AIM OF THE EXERCISE: What lines in the records below contain the string "functor"? Copy every one.

--- SOURCE INFORMATION ---

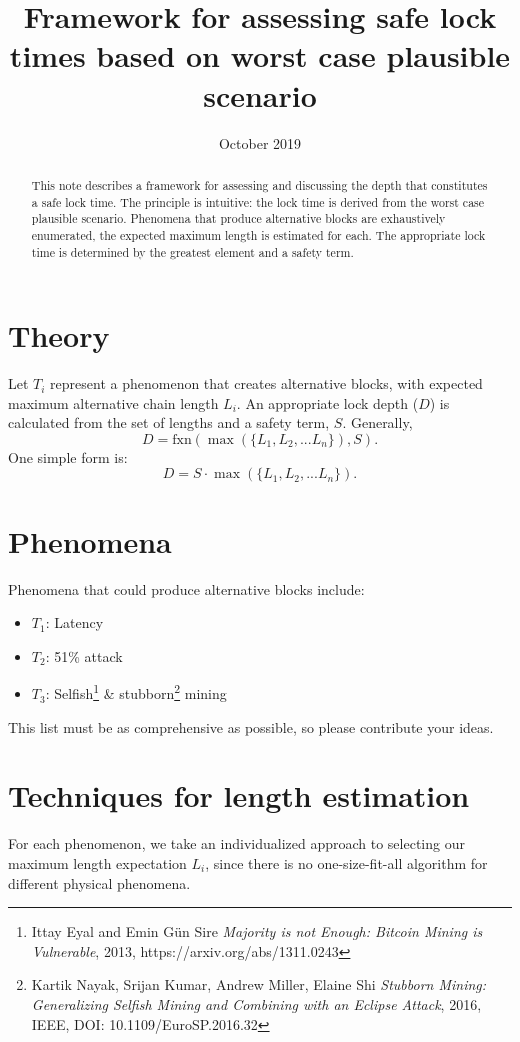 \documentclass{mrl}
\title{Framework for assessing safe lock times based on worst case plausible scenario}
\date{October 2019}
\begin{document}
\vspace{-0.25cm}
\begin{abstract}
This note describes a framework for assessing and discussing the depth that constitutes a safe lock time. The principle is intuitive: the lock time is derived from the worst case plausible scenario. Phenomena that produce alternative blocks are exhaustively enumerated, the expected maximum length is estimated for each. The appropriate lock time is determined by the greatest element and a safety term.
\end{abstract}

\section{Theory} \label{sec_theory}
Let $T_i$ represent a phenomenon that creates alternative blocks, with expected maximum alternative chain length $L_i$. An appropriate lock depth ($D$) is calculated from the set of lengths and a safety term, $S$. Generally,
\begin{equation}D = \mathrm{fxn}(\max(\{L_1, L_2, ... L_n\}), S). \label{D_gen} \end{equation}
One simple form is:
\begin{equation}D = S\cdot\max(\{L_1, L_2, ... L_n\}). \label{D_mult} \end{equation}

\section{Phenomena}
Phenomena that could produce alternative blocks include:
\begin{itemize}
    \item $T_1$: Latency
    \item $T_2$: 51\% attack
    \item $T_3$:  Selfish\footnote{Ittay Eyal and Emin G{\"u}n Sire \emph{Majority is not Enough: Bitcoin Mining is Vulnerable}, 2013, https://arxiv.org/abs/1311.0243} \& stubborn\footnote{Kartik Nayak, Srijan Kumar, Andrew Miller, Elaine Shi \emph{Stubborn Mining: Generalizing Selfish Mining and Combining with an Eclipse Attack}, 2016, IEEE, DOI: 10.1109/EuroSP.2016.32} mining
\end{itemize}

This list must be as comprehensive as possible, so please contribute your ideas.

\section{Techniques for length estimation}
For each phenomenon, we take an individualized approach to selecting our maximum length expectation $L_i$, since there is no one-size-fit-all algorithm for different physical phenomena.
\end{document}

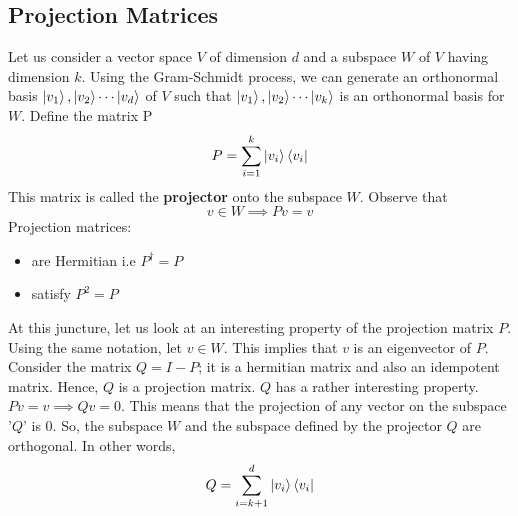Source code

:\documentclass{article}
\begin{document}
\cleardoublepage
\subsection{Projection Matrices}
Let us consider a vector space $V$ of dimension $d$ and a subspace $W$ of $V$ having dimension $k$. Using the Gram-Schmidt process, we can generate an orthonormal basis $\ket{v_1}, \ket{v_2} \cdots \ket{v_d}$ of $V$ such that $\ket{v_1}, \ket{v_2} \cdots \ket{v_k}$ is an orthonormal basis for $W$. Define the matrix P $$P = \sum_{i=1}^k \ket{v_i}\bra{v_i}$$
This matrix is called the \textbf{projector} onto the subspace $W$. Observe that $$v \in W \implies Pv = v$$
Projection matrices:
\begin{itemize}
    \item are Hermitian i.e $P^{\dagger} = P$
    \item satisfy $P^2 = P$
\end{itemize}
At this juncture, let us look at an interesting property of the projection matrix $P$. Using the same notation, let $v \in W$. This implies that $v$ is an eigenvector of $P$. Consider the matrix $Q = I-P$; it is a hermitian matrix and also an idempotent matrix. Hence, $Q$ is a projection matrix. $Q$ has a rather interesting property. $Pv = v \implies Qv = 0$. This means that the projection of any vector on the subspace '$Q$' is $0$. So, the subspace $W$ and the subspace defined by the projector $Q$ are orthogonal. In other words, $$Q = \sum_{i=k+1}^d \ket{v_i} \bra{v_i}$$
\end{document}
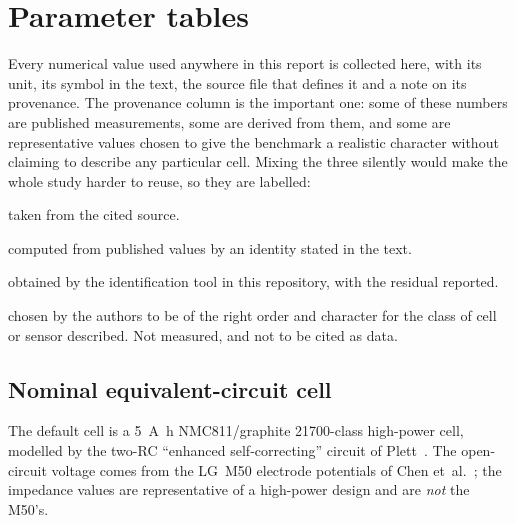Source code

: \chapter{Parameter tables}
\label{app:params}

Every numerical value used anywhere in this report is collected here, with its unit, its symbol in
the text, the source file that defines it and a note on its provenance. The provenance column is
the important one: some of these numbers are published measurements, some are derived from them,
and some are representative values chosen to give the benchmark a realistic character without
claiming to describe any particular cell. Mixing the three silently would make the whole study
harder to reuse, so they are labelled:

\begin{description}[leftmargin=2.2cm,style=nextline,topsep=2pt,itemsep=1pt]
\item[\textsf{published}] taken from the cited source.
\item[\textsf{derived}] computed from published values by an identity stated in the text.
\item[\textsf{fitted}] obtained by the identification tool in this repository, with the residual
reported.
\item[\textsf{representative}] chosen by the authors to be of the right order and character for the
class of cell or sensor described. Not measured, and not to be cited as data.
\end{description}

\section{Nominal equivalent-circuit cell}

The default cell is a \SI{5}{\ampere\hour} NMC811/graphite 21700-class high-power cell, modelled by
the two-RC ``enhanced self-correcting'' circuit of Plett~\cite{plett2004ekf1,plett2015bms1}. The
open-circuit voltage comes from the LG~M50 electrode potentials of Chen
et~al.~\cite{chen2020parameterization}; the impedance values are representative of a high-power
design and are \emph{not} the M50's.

---
--- SOURCE INFORMATION ---

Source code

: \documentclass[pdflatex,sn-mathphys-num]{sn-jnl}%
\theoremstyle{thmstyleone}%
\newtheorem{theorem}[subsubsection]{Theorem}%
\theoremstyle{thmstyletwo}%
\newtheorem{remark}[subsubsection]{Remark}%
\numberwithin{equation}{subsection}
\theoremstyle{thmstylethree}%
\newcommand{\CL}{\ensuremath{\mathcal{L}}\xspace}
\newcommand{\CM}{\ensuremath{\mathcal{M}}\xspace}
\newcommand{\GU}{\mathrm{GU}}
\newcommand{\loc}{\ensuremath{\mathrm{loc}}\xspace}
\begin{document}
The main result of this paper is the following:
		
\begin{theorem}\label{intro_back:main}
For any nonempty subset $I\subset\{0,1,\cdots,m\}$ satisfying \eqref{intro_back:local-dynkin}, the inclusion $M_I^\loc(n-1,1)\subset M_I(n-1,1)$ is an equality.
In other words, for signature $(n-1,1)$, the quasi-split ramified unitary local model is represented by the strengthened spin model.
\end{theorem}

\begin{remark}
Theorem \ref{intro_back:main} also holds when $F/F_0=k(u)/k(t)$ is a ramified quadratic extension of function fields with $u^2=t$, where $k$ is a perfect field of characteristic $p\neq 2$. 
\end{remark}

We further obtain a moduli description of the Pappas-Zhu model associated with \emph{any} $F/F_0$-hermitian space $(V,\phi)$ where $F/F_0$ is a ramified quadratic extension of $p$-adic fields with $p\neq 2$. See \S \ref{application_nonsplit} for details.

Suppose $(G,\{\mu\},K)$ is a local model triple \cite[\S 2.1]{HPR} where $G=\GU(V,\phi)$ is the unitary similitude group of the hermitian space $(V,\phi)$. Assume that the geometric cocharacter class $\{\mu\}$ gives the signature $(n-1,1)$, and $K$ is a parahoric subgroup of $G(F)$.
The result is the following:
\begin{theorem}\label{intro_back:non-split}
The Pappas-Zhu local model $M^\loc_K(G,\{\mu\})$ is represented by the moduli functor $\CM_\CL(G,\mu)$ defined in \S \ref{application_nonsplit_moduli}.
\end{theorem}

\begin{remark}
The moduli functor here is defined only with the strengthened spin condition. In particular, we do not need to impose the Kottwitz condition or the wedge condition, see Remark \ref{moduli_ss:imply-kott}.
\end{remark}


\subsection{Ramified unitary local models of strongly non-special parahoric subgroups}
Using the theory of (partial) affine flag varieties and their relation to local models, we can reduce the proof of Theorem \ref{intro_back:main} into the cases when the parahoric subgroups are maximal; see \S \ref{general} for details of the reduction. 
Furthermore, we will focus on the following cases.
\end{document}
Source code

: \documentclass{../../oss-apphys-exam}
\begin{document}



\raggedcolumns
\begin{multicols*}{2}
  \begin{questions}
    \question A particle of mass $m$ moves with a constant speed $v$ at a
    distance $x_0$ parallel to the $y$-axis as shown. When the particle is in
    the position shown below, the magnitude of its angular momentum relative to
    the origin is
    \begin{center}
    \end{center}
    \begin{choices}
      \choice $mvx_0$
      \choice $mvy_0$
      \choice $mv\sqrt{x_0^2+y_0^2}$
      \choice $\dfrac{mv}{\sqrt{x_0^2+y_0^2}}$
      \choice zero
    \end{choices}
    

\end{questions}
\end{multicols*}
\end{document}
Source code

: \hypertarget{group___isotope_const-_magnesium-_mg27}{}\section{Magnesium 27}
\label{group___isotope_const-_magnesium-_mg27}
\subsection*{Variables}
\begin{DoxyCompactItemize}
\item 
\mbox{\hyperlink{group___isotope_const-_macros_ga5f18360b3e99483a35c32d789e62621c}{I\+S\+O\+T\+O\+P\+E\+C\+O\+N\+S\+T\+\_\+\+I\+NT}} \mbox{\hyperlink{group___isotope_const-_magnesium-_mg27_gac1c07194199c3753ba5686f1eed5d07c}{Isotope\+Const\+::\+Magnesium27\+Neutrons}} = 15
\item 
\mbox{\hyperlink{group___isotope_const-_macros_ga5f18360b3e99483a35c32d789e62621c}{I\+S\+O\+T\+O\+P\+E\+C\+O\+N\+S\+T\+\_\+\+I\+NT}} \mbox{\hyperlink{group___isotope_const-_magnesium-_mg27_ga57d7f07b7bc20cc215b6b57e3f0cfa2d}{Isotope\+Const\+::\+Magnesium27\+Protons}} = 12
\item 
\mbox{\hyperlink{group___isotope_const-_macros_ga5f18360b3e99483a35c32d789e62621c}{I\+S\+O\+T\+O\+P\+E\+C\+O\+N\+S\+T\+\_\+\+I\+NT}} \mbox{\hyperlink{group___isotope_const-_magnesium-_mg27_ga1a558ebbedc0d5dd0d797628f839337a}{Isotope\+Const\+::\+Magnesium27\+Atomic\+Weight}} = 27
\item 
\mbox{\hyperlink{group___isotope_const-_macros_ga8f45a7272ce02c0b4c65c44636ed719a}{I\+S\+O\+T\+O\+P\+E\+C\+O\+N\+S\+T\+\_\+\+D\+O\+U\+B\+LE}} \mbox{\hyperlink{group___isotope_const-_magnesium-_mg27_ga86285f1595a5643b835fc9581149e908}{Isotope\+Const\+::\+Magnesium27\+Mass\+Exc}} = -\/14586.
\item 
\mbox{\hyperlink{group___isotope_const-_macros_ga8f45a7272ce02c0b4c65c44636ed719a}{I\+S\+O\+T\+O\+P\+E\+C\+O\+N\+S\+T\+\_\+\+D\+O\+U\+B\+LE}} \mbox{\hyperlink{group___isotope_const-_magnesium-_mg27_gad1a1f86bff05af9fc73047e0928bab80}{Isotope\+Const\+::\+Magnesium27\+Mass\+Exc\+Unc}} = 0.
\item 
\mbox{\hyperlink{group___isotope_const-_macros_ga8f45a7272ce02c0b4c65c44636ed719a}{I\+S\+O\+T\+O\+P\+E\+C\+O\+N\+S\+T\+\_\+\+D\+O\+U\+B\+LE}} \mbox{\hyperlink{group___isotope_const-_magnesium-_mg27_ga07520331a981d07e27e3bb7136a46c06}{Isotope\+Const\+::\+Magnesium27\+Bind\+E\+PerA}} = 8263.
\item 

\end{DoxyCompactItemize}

---
--- SOURCE INFORMATION ---

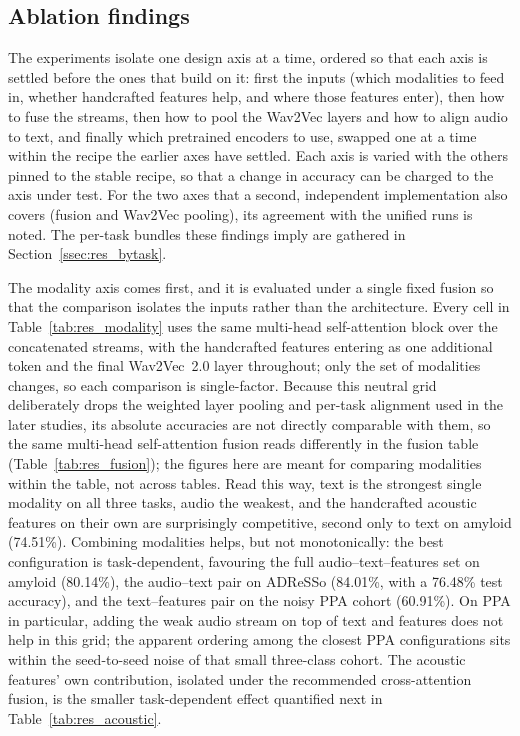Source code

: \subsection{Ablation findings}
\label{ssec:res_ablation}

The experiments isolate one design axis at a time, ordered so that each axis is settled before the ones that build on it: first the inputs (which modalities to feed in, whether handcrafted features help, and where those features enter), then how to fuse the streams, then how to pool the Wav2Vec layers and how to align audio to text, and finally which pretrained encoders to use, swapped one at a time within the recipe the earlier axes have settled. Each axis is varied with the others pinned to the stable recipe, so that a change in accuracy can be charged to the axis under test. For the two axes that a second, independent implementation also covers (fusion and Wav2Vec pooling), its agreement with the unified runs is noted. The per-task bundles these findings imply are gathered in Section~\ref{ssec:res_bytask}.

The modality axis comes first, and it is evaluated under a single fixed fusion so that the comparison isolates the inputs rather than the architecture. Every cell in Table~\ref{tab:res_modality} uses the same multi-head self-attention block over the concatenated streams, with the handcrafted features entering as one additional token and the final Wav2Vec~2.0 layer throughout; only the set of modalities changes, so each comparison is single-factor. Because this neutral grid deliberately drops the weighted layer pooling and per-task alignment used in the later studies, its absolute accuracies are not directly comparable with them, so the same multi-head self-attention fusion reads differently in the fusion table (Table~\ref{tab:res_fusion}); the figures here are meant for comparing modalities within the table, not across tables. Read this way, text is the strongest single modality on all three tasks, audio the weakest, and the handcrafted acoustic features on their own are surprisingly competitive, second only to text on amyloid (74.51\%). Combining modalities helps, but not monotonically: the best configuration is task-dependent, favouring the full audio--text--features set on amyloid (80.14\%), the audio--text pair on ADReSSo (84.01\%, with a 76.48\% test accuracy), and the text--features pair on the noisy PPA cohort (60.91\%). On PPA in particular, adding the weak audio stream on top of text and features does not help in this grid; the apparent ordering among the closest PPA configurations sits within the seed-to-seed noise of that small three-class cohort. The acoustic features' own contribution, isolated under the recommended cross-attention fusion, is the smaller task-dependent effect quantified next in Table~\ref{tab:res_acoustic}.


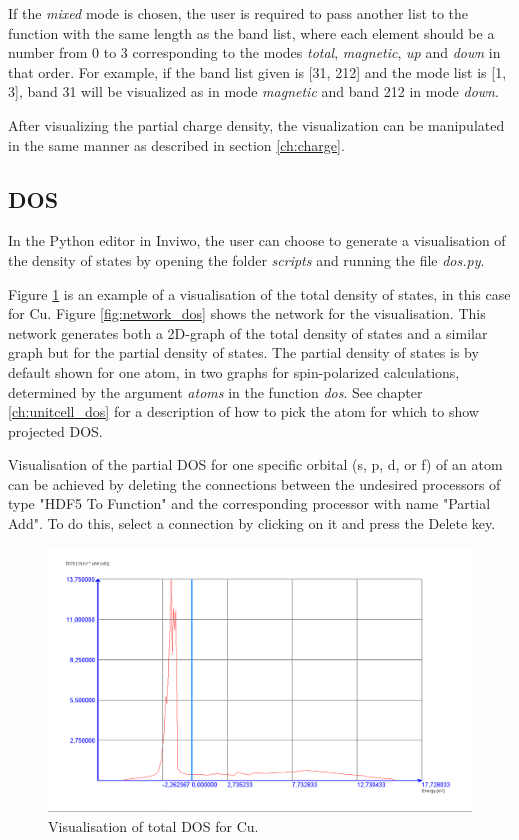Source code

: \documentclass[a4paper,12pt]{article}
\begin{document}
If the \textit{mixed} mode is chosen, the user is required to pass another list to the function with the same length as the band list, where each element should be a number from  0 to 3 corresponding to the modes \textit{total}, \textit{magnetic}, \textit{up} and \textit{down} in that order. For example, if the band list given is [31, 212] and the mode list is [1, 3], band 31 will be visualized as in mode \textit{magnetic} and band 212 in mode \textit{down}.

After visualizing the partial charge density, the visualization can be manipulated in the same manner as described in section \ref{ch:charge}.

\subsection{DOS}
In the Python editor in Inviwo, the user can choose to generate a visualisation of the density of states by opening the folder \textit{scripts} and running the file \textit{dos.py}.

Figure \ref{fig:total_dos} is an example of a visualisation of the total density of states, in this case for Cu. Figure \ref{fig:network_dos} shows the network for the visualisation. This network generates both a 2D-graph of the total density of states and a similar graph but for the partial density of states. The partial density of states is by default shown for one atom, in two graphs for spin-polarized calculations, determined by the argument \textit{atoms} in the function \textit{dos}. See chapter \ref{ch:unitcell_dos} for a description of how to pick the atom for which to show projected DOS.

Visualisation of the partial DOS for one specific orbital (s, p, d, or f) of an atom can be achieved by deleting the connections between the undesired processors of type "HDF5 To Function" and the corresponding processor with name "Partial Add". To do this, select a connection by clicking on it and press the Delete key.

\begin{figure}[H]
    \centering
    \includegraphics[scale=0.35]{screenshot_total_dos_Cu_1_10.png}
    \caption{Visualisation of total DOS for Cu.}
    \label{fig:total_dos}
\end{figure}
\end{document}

---

ANSWER:
The Pappas-Zhu local model $M^\loc_K(G,\{\mu\})$ is represented by the moduli functor $\CM_\CL(G,\mu)$ defined in \S \ref{application_nonsplit_moduli}.
The moduli functor here is defined only with the strengthened spin condition. In particular, we do not need to impose the Kottwitz condition or the wedge condition, see Remark \ref{moduli_ss:imply-kott}.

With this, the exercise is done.